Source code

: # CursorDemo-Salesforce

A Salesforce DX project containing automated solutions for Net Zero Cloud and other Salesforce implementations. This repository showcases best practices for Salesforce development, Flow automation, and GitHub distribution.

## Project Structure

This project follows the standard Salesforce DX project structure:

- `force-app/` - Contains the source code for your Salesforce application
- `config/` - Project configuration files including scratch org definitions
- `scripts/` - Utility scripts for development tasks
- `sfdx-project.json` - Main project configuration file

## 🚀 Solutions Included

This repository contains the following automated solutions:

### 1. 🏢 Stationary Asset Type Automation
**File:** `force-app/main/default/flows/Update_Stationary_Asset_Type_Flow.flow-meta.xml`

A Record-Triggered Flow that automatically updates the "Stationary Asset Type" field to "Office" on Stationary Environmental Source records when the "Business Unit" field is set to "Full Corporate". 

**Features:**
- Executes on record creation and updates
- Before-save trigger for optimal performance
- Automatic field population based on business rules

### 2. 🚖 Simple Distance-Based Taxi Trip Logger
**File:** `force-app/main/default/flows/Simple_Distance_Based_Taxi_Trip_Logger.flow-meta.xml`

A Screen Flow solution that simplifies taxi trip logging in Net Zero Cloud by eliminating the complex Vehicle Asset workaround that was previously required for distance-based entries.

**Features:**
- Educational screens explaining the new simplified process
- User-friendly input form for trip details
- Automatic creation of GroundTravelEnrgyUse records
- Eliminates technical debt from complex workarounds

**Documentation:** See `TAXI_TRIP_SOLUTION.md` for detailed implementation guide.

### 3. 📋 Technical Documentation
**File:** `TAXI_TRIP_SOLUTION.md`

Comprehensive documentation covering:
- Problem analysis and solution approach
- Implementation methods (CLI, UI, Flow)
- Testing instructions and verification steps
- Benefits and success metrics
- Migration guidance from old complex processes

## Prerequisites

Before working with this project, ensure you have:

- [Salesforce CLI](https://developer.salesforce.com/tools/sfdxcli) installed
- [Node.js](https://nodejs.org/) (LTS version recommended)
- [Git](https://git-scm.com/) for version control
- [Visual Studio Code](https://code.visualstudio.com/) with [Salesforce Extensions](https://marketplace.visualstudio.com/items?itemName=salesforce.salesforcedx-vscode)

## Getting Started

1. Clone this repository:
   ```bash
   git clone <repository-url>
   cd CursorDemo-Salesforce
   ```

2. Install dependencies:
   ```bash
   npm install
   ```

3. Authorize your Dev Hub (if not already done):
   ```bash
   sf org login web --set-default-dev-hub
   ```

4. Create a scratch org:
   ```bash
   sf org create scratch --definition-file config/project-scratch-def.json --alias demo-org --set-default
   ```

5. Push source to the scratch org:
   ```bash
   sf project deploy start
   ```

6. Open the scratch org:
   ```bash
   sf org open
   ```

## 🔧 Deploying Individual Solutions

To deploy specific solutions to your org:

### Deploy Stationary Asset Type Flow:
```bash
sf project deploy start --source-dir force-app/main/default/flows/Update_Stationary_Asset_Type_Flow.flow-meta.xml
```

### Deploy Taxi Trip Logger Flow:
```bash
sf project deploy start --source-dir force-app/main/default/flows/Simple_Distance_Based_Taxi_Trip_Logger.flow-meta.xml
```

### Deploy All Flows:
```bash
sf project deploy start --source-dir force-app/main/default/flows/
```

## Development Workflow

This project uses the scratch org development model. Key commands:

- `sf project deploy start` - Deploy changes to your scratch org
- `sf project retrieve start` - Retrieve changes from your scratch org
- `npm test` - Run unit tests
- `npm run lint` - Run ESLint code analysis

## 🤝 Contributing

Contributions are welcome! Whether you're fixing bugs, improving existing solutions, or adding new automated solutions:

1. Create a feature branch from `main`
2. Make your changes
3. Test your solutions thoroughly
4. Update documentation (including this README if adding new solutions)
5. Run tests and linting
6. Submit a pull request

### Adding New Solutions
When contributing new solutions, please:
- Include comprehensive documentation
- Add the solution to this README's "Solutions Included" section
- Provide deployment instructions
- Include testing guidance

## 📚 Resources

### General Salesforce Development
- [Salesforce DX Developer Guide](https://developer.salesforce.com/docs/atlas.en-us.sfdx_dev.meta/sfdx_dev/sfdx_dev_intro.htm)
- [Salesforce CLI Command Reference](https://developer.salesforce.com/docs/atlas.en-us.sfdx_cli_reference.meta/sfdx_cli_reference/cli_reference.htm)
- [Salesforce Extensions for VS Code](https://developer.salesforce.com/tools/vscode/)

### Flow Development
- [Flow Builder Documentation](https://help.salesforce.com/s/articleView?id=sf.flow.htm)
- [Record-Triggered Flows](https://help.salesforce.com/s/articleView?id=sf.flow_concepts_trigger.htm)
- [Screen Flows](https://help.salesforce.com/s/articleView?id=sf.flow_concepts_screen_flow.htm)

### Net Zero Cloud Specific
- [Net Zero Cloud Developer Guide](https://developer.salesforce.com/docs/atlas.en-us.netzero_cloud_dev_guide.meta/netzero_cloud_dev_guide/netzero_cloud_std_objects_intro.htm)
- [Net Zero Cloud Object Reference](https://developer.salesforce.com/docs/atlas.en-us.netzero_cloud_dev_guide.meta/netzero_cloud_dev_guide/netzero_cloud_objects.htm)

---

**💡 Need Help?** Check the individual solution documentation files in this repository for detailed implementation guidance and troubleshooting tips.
☆ ☆ ☆ ☆ ☆ ☆ ☆
In the records above, find each line holding "scratch" and copy it.

COMPLETED EXERCISE:
- `config/` - Project configuration files including scratch org definitions
4. Create a scratch org:
   sf org create scratch --definition-file config/project-scratch-def.json --alias demo-org --set-default
5. Push source to the scratch org:
6. Open the scratch org:
This project uses the scratch org development model. Key commands:
- `sf project deploy start` - Deploy changes to your scratch org
- `sf project retrieve start` - Retrieve changes from your scratch org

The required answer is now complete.